Morrow and station brass went to the state's congressional delegation who wrote letters on their behalf, but to no avail. Then one day, Morrow recalls getting a phone call from a colonel at the Pentagon.
"He said whether you know it or not President Nixon would like an end to the war. He said your request has come across my desk and we're going to send you over to Vietnam and you'll be able to interview all of the Cleveland area kids and at the same time you have to ask each and every one of them how they feel about the war," he recalled with the request by the colonel to make a confidential report back to him when he left Saigon.
When his paperwork arrived it was addressed to Major Lawrence Morrow, which surprised him because the highest rank he had reached before leaving the U.S. Marine Corps was corporal. "So I called the Pentagon back and said you've made a terrible mistake." He was told the reasons for the rapid rise in rank would be explained when he arrived in Saigon.
He was told since he'd be going to numerous bases across the country to do the interviews they were protecting him in the event he was captured by the enemy. "They said if you're just an enlisted man and they capture you they'll probably shoot you and kill you, but if you're an officer they'll keep you and then they'll negotiate to get you back."
He no sooner arrived at the Tan Son Nhut Air Base when he remembered immediately being recognized by a someone from Cleveland. "He walked up to me and said 'Oh you're the Duker Larry Morrow from the world, what are you doing here?' That's the way military people talked about anything away from there, the United States was referred to as the world."
Morrow said he ended up doing around 55 interviews during his time in Vietnam, which he then brought back to Northeast Ohio to air over the holidays on WIXY. In a story on News 5 in 2018, he recalled how he made each of those he interviewed a promise that when they got back, lunch was on him, and that while he remembers many of those lunches, he never forgot about the few that never got the opportunity — men who were killed in action.
So when the Vietnam Memorial Wall was dedicated in 1982 , Morrow was there.
"And I reached up and touched their names and I said I'm here for our lunch, I kept our agreement," he said.
Not long after that story aired last year, News 5's John Kosich got an email from a Vietnam Vet by the name of Jim Vocaire who said he was not only one of the 55 Morrow interviewed on that trip, he was the first because he was the man who happened to recognize Morrow at Tan Son Nhut.
"Well it was a complete shock," Vocaire said, recalling the meeting. "Although I ran into guys I knew, I never expected to see the Duker sitting there.
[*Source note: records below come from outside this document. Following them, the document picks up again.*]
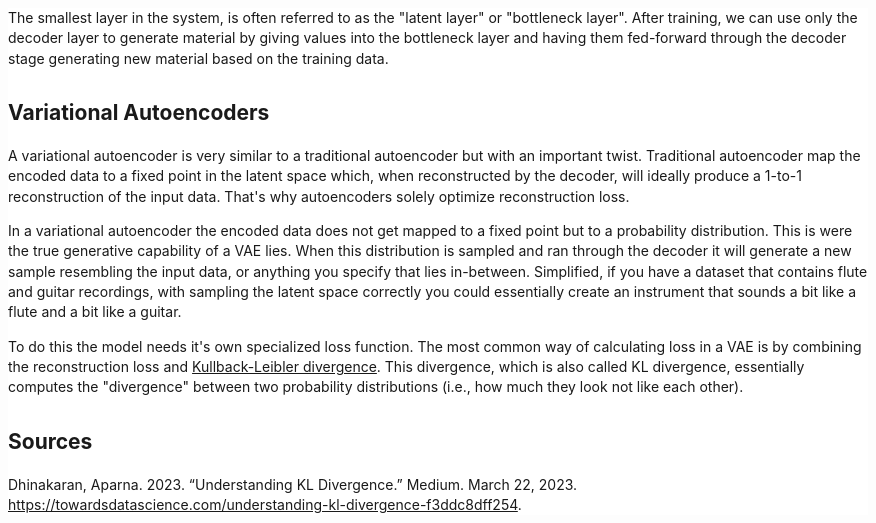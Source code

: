 The smallest layer in the system, is often referred to as the "latent layer" or "bottleneck layer".  After training, we can use only the decoder layer to generate material by giving values into the bottleneck layer and having them fed-forward through the decoder stage generating new material based on the training data.  

## Variational Autoencoders
A variational autoencoder is very similar to a traditional autoencoder but with an important twist. Traditional autoencoder map the encoded data to a fixed point in the latent space which, when reconstructed by the decoder, will ideally produce a 1-to-1 reconstruction of the input data. That's why autoencoders solely optimize reconstruction loss. 

In a variational autoencoder the encoded data does not get mapped to a fixed point but to a probability distribution. This is were the true generative capability of a VAE lies. When this distribution is sampled and ran through the decoder it will generate a new sample resembling the input data, or anything you specify that lies in-between. Simplified, if you have a dataset that contains flute and guitar recordings, with sampling the latent space correctly you could essentially create an instrument that sounds a bit like a flute and a bit like a guitar. 

To do this the model needs it's own specialized loss function. The most common way of calculating loss in a VAE is by combining the reconstruction loss and [Kullback-Leibler divergence](https://towardsdatascience.com/understanding-kl-divergence-f3ddc8dff254). This divergence, which is also called KL divergence, essentially computes the "divergence" between two probability distributions (i.e., how much they look not like each other).
## Sources 

Dhinakaran, Aparna. 2023. “Understanding KL Divergence.” Medium. March 22, 2023. https://towardsdatascience.com/understanding-kl-divergence-f3ddc8dff254.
A famous disc jockey from home sitting there looking for people to interview it was like wow, this is crazy."
Vocaire's father would clip an article out of the paper he'd save for his son announcing the names of the service members Morrow interviewed and the times those interviews would air. By chance of their meeting, Vocaire's interview would be the first with the schedule listing the air dates as November 27, 28 and 29, exactly 50 years ago this week.
The two gathered last week at News 5 to share their memories, Morrow showing him the scrap book he keeps of the trip which included the initial rejection letters. "This was my note from the Congress saying we cannot get you there," Morrow pointed out. To which Vocaire, deadpan, replied: "I didn't have any problem getting there." The two shared a laugh and the beginning of a new friendship that started half a century ago, half a world away.